/SimdMask

Vectorizing complex conditional code

Primary LanguageC++MIT LicenseMIT

Vectorizing complex conditional code

This article is inspired by SSE - Vectorizing conditional code by Félix Abecassis.

When you only have a single condition, the approach proposed in that article works great.

It’s worse when you have multiple conditions in your code. Just 4 independent nested conditions, and you sometimes have 2^4=16 different code paths. Mask-based conditions would waste too much time computing unneeded branches.

Manual vectorization approach implemented in this demo relies on movemask family of intrinsics. It packs multiple conditions into a bitmask in a single scalar CPU register. The bitmask allows efficient branching based on a set of conditions. This allows to vectorize condition-based code in a manner that’s both flexible (e.g. you can fallback to scalar code for some rarely-taken branches, or for parts of the code which don't benefit from SIMD) and allows to optimize performance of specific frequent cases.

If these conditions just happen randomly, this approach probably won’t help much. But in many practical applications they aren’t random. If you’re tracing rays, or shading triangles, or implementing some other geometry-based stuff, there’s good chance all lanes in the wavefront need to take the same branches. The SimdMask template class allows to optimize code for such cases.

The demo project is very simple, it just solves quadratic equations with SSE1 code. It doesn’t even measure performance. The task I’m actually solving is completely different, I don’t care about performance in this particular case.

Q & A

Why are you publishing this?

To be able to use SimdMask template class in multiple projects.. See the license.

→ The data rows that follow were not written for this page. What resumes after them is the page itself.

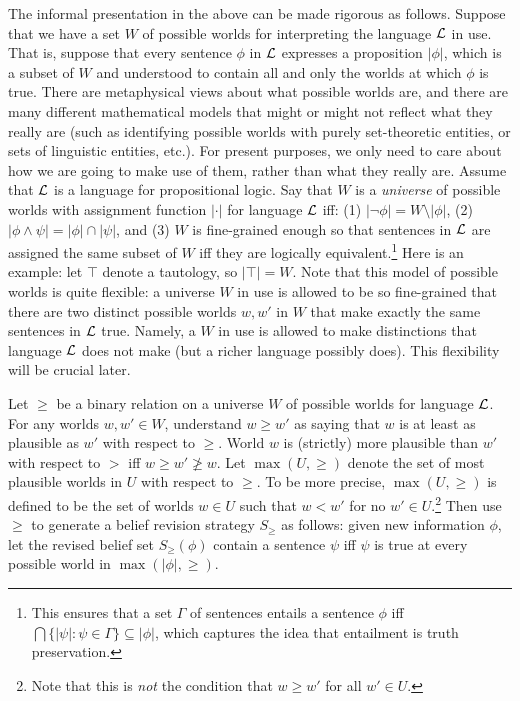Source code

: The informal presentation in the above can be made rigorous as follows. Suppose that we have a set $W$ of possible worlds for interpreting the language $\cal L$ in use. That is, suppose that every sentence $\phi$ in ${\cal L}$ expresses a proposition $|\phi|$, which is a subset of $W$ and understood to contain all and only the worlds at which $\phi$ is true.  There are metaphysical views about what possible worlds are, and there are many different mathematical models that might or might not reflect what they really are (such as identifying possible worlds with purely set-theoretic entities, or sets of linguistic entities, etc.). For present purposes, we only need to care about how we are going to make use of them, rather than what they really are. Assume that ${\cal L}$ is a language for propositional logic. Say that $W$ is a {\em universe} of possible worlds with assignment function $|\cdot|$ for language ${\cal L}$ iff: (1) $|\neg\phi| = W \setminus |\phi|$, (2) $|\phi\wedge\psi| = |\phi|\cap|\psi|$, and (3) $W$ is fine-grained enough so that sentences in $\cal L$ are assigned the same subset of $W$ iff they are logically equivalent.\footnote
	{This ensures that a set $\Gamma$ of sentences entails a sentence $\phi$ iff $\bigcap \{ |\psi|: \psi \in \Gamma\} \subseteq |\phi|$, which captures the idea that entailment is truth preservation.} 
Here is an example: let $\top$ denote a tautology, so $|\top| = W$. Note that this model of possible worlds is quite flexible: a universe $W$ in use is allowed to be so fine-grained that there are two distinct possible worlds $w, w'$ in $W$ that make exactly the same sentences in $\cal L$ true. Namely, a $W$ in use is allowed to make distinctions that language $\cal L$ does not make (but a richer language possibly does). This flexibility will be crucial later. 


Let $\ge$ be a binary relation on a universe $W$ of possible worlds for language ${\cal L}$. For any worlds $w, w' \in W$, understand $w \ge w'$ as saying that $w$ is at least as plausible as $w'$ with respect to $\ge$. World $w$ is (strictly) more plausible than $w'$ with respect to $>$ iff $w \ge w' \not\geq w$. Let $\max(U, \ge)$ denote the set of most plausible worlds in $U$ with respect to $\ge$. To be more precise, $\max(U, \ge)$ is defined to be the set of worlds $w \in U$ such that $w < w'$ for no $w' \in U$.\footnote
	{
	Note that this is {\em not} the condition that $w \geq w'$ for all $w' \in U$.
	} 
Then use $\ge$ to generate a belief revision strategy $S_{\ge}$ as follows: given new information $\phi$, let the revised belief set $S_{\ge}(\phi)$ contain a sentence $\psi$ iff $\psi$ is true at every possible world in $\max(|\phi|, \ge)$. \op

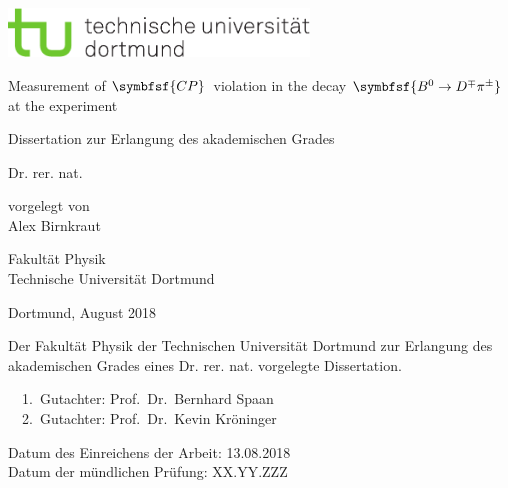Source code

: 
\begin{titlepage}
\includegraphics[width=8cm]{tud-logo-cmyk.pdf}
\vspace*{15ex}
{%
\Huge \sffamily \bfseries
\begin{center}
Measurement of $\symbfsf{C{}P}$\, violation in the decay $\symbfsf{\Bz\to D^\mp\pi^\pm}$ at the \lhcb experiment
\end{center}
}%

\begin{otherlanguage}{german}
{%
\LARGE \sffamily %
\begin{center}
Dissertation zur Erlangung des akademischen Grades\\
\end{center}
}

{%
\LARGE \sffamily %
\begin{center}
Dr. rer. nat.
\end{center}
}

\vspace{5ex}


{%
\Large \sffamily
\begin{center}
vorgelegt von \\[0.8ex]
Alex Birnkraut
\end{center}
}
\vspace{5ex}
{%
\Large \sffamily
\begin{center}
Fakultät Physik\\
Technische Universität Dortmund
\end{center}
}
\vspace{4ex}
{%
\Large \sffamily
\begin{center}
Dortmund, August \num{2018}
\end{center}
}

\clearpage
\thispagestyle{empty}
\vspace*{\fill}
\noindent Der Fakultät Physik der Technischen Universität Dortmund zur Erlangung
des akademischen Grades eines Dr. rer. nat. vorgelegte
Dissertation.\\

\parbox{\textwidth}{
  1.~Gutachter: Prof.~Dr.~Bernhard Spaan \\
  2.~Gutachter: Prof.~Dr.~Kevin Kröninger\\
}
\noindent Datum des Einreichens der Arbeit: 13.08.2018\\
\noindent Datum der mündlichen Prüfung: XX.YY.ZZZ
\end{otherlanguage}
\end{titlepage}
\setcounter{page}{1}
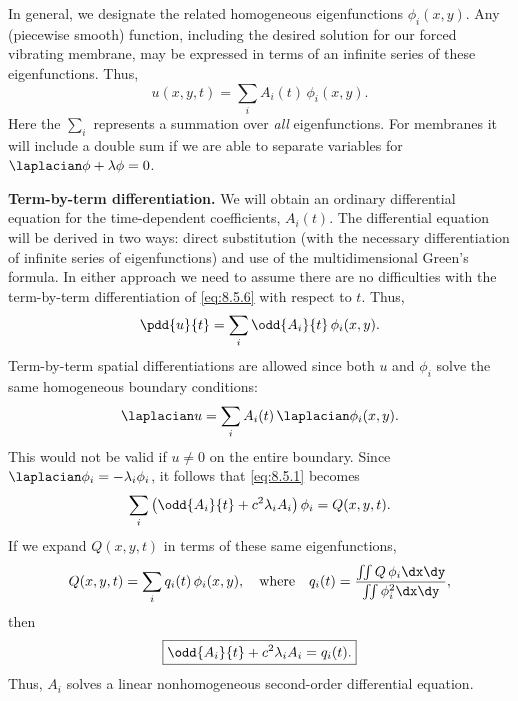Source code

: In general, we designate the related homogeneous eigenfunctions $\phi_i(x,y)$.  Any (piecewise smooth) function, including the desired solution for our forced vibrating membrane, may be expressed in terms of an infinite series of these eigenfunctions.  Thus,
\begin{equation}
\label{eq:8.5.6}
\boxed{u(x,y,t) = \sum_i A_i(t)\,\phi_i(x,y).}
\end{equation}
Here the $\sum_i$ represents a summation over \emph{all} eigenfunctions.  For membranes it will include a double sum if we are able to separate variables for $\laplacian\phi + \lambda\phi = 0$.

\textbf{Term-by-term differentiation.}
We will obtain an ordinary differential equation for the time-dependent coefficients, $A_i(t)$.  The differential equation will be derived in two ways: direct substitution (with the necessary differentiation of infinite series of eigenfunctions) and use of the multidimensional Green's formula.  In either approach we need to assume there are no difficulties with the term-by-term differentiation of \eqref{eq:8.5.6} with respect to $t$.  Thus,
\begin{equation}
\label{eq:8.5.7}
\pdd{u}{t} = \sum_i \odd{A_i}{t}\,\phi_i(x,y).
\end{equation}
Term-by-term spatial differentiations are allowed since both $u$ and $\phi_i$ solve the same homogeneous boundary conditions:
\begin{equation}
\label{eq:8.5.8}
\laplacian u = \sum_i A_i(t)\,\laplacian\phi_i(x,y).
\end{equation}
This would not be valid if $u\neq 0$ on the entire boundary.  Since $\laplacian\phi_i = -\lambda_i\phi_i$, it follows that \eqref{eq:8.5.1} becomes
\begin{equation}
\label{eq:8.5.9}
\sum_i \left(\odd{A_i}{t} + c^2\lambda_i A_i\right)\phi_i = Q(x,y,t).
\end{equation}
If we expand $Q(x,y,t)$ in terms of these same eigenfunctions,
\begin{equation}
\label{eq:8.5.10}
Q(x,y,t) = \sum_i q_i(t)\,\phi_i(x,y),\quad\text{where}\quad
q_i(t) = \frac{\iint Q\,\phi_i\dx\dy}{\iint \phi_i^2\dx\dy},
\end{equation}
then
\begin{equation}
\label{eq:8.5.11}
\boxed{\odd{A_i}{t} + c^2\lambda_i A_i = q_i(t).}
\end{equation}
Thus, $A_i$ solves a linear nonhomogeneous second-order differential equation.


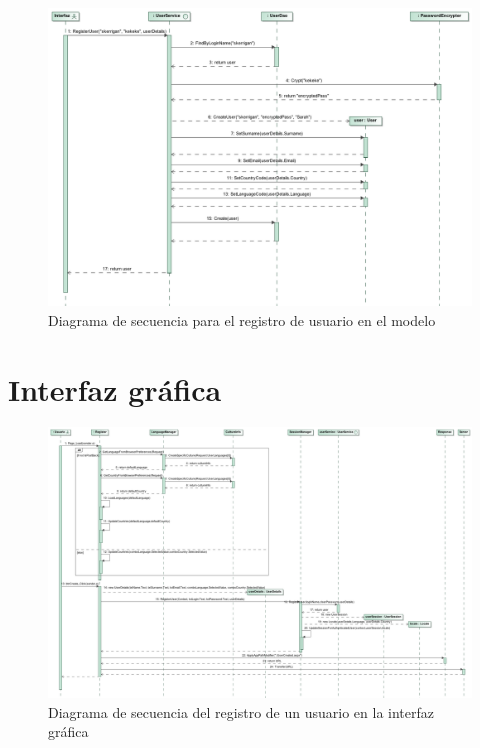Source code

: \documentclass[a4paper,twoside]{article}
\begin{document}
\begin{figure}[htbp]
  \centering
  \caption{Diagrama de secuencia para el registro de usuario en el modelo}
  \includegraphics[width=\textheight,angle=90]{img/Secuencia_UserService.png}
\end{figure}





\newpage
\section{Interfaz gráfica}

\begin{figure}[H]
  \centering
  \caption{Diagrama de secuencia del registro de un usuario en la interfaz gráfica}
  \includegraphics[width=\textheight,angle=90]{img/Sequence_Register_Web.png}
\end{figure}
\end{document}
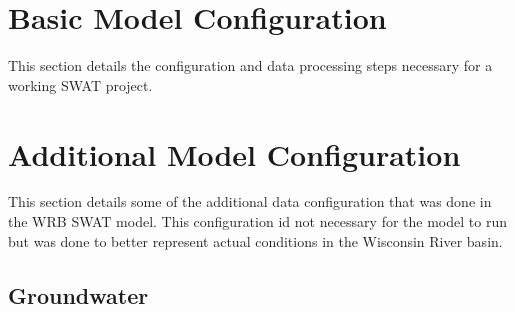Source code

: 	
\pagebreak
\section{Basic Model Configuration}\label{sec:basic_model_config}
	This section details the configuration and data processing steps necessary for a working SWAT project.
	
	
	
	
	
	
	
	
\pagebreak


%		
	
\pagebreak
\section{Additional Model Configuration}
	This section details some of the additional data configuration that was done in the WRB SWAT model. This configuration id not necessary for the model to run but was done to better represent actual conditions in the Wisconsin River basin.
	
	
	
	
	
	
\subsection{Groundwater}
	
	
	
	
\pagebreak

Which compilers/platforms are supported?

The current version was only tested in VC++ 2017 but you should be able to port to anything else. However, I think this approach is only good for x86: Neon doesn't have movemask instructions, emulating them might be too slow.

Is this only for floats?

You can specialize the SimdMask template class with __m128i or __m256i vectors and custom traits class. Casting between register types is free, i.e. in your fromVector method, movemask_ps will work great for 32-bit integer lanes, and movemask_pd for 64-bit integers. For 16 bit lanes you can use movemask_epi8 and extra code to drop every other bit, the fastest method for that is apparently _pext_u32 from BMI2 instruction set but you'll probably need a software fallback. For 8 bit lanes just use movemask_epi8.

Why pack these bits in a single scalar?

To save registers / RAM latency. But the main reason is testing for multiple conditions in single operation. The majority of bit shifting happens in compile time, in runtime the tests become very simple code, e.g. and + cmp.

You said all lanes in wavefront often need to take same branches, why not GPU instead?

Often GPGPU is indeed the best way for that, but GPUs have their limitations. Some software needs to work on potato PCs, CPU code only depends on CPU chip, GPU code also requires GPU hardware, GPU drivers, and way more complicated OS support. For some code, non-vectorizable cases negate the difference in raw computation performance. Some code consumes lots of bandwidth compared to computations, and DDR is faster than PCI express.

For quadratic equation problem in the demo, isn’t it faster to always use the most generic method with blending, and vectorize roots count calculation using bitwise tricks to convert comparison masks into lookup indices, then _mm_shuffle_epi8 to lookup from a constant vector?

Probably true. 4 tests = 16 combinations, just enough to lookup from 16 constant bytes in a single register, each being between 0 and 2. But this isn’t the point, I’ve made this for more complex cases than solving quadratic equations. Also _mm_shuffle_epi8 is SSSE3. AMD was manufacturing K10 CPUs without the support till 2012, some people still use such systems. At the time of this writing, steam hardware survey says 2.9% of users don't have SSSE3.